Where in the records does the word "enumerate" occur? Copy each line in which it does.

· · · ·

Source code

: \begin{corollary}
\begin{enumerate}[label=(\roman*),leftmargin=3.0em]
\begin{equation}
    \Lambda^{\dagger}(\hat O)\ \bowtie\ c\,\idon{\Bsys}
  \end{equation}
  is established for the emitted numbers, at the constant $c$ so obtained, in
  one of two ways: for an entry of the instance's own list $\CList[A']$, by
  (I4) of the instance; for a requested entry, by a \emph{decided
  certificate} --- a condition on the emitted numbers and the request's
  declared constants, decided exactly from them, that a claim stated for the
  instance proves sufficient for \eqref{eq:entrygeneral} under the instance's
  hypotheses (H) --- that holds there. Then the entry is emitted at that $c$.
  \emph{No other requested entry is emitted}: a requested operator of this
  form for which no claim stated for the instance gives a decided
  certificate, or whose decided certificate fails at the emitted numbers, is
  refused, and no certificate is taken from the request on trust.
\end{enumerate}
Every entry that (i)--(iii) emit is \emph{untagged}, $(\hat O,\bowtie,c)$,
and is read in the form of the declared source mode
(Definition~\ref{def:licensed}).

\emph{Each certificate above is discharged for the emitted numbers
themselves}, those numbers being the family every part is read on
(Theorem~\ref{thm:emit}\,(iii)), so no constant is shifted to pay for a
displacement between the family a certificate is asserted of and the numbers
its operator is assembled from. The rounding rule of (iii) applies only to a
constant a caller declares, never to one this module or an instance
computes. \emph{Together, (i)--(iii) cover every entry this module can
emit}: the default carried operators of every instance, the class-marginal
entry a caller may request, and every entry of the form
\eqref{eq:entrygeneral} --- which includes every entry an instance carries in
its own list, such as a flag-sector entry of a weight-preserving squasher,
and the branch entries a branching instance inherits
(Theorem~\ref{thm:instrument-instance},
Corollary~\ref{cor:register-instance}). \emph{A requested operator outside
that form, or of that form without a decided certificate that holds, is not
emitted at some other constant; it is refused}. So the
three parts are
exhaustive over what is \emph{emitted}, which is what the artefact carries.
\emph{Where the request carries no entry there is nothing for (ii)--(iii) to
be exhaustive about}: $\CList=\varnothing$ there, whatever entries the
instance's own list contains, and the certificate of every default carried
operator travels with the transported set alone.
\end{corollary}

· · · ·

* [Your solution]
\begin{enumerate}[label=(\roman*),leftmargin=3.0em]
\end{enumerate}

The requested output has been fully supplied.